- PROVIDED RECORDS
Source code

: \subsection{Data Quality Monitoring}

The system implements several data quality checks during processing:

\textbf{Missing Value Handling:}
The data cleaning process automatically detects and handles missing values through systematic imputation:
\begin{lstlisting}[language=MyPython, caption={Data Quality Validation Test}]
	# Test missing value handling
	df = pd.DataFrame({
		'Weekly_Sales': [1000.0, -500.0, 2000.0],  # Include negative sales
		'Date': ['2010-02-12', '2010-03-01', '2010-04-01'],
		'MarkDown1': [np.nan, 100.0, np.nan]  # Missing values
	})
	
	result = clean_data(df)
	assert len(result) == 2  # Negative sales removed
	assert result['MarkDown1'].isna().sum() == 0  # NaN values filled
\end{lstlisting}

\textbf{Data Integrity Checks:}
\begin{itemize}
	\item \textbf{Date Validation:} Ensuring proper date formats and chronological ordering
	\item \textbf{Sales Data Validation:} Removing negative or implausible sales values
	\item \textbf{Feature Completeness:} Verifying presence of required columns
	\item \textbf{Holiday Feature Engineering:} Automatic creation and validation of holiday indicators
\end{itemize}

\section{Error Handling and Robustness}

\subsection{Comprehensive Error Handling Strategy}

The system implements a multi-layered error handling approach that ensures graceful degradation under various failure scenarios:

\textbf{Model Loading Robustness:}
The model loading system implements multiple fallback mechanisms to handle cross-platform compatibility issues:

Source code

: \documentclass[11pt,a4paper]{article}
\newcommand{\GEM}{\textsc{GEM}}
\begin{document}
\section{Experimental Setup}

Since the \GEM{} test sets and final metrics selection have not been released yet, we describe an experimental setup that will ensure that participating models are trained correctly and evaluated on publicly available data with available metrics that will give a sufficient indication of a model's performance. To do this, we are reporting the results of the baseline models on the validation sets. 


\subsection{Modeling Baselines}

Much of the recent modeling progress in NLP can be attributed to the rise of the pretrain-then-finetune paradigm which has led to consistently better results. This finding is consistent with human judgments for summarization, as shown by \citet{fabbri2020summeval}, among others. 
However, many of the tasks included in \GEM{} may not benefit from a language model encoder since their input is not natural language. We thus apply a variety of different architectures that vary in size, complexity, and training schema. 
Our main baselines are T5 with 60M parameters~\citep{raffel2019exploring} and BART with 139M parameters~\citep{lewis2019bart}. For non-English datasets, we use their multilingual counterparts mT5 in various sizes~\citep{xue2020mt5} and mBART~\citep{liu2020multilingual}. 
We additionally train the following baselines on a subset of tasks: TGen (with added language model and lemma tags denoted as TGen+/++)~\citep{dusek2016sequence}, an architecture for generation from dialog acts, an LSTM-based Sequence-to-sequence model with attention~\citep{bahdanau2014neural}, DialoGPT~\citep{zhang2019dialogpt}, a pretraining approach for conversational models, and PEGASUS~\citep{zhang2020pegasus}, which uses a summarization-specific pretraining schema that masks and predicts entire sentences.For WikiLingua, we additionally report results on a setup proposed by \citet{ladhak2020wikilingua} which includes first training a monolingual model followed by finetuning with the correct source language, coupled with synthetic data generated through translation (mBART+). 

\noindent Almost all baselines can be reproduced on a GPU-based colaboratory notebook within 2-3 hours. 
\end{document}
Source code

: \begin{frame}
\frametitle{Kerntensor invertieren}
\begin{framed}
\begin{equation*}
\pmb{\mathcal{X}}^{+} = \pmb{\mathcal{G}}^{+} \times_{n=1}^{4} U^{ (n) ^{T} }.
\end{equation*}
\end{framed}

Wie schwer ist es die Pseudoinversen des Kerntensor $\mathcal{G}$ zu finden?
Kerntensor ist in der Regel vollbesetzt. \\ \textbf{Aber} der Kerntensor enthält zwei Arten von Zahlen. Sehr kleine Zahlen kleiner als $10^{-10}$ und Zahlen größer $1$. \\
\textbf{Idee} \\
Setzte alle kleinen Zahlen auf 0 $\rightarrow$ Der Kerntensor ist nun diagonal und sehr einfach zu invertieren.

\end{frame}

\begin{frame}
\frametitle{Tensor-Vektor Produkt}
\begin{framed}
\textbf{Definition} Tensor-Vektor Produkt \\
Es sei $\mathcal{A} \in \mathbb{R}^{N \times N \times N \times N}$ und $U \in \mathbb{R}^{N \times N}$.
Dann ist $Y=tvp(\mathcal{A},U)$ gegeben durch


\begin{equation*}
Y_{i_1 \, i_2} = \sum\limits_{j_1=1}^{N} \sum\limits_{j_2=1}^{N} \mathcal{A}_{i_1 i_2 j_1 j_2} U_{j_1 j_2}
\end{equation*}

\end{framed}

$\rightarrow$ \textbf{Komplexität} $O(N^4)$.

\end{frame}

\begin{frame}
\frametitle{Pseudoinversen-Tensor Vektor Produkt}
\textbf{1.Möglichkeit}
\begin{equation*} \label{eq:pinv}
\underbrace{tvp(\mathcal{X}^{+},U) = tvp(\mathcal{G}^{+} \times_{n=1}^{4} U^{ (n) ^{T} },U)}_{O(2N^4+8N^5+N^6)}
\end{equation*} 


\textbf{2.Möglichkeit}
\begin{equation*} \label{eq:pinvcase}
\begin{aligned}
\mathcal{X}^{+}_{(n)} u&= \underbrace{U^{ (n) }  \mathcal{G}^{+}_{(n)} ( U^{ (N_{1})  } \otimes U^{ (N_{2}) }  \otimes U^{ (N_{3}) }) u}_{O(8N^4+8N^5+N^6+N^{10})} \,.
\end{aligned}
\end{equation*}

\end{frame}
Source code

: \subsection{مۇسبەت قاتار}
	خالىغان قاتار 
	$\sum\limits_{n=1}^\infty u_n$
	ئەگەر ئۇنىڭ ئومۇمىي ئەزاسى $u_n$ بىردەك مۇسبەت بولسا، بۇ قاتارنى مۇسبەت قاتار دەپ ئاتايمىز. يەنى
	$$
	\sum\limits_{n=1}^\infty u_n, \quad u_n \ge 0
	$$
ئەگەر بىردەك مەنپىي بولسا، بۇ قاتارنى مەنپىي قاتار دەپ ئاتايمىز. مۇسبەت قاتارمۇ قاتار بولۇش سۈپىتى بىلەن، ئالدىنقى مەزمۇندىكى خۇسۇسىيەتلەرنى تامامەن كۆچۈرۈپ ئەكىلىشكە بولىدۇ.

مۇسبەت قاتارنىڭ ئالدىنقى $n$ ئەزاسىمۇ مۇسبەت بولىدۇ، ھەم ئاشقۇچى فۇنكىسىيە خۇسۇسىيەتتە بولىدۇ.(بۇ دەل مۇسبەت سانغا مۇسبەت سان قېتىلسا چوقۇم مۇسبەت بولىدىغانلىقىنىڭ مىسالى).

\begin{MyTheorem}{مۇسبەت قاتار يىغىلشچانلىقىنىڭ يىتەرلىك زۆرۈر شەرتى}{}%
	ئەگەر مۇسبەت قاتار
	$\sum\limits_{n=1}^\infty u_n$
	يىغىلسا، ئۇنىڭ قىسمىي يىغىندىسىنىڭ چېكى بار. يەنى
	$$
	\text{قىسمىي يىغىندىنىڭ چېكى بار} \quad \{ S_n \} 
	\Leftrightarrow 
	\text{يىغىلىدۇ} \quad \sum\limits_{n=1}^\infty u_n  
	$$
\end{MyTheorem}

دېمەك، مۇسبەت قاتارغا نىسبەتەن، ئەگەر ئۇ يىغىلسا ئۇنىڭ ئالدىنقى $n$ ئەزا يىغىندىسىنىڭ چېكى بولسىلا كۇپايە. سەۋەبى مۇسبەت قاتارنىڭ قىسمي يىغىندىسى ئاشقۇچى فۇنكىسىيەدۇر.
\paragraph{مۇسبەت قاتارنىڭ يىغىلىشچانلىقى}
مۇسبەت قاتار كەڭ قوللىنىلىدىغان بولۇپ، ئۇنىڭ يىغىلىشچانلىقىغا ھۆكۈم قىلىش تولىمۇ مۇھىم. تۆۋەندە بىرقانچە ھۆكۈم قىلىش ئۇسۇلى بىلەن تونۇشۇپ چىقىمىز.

- WHAT TO WORK ON
Copy out every line of the material above that mentions the word "mBART".

- REPLY TO THE EXERCISE
Our main baselines are T5 with 60M parameters~\citep{raffel2019exploring} and BART with 139M parameters~\citep{lewis2019bart}. For non-English datasets, we use their multilingual counterparts mT5 in various sizes~\citep{xue2020mt5} and mBART~\citep{liu2020multilingual}. 
We additionally train the following baselines on a subset of tasks: TGen (with added language model and lemma tags denoted as TGen+/++)~\citep{dusek2016sequence}, an architecture for generation from dialog acts, an LSTM-based Sequence-to-sequence model with attention~\citep{bahdanau2014neural}, DialoGPT~\citep{zhang2019dialogpt}, a pretraining approach for conversational models, and PEGASUS~\citep{zhang2020pegasus}, which uses a summarization-specific pretraining schema that masks and predicts entire sentences.For WikiLingua, we additionally report results on a setup proposed by \citet{ladhak2020wikilingua} which includes first training a monolingual model followed by finetuning with the correct source language, coupled with synthetic data generated through translation (mBART+). 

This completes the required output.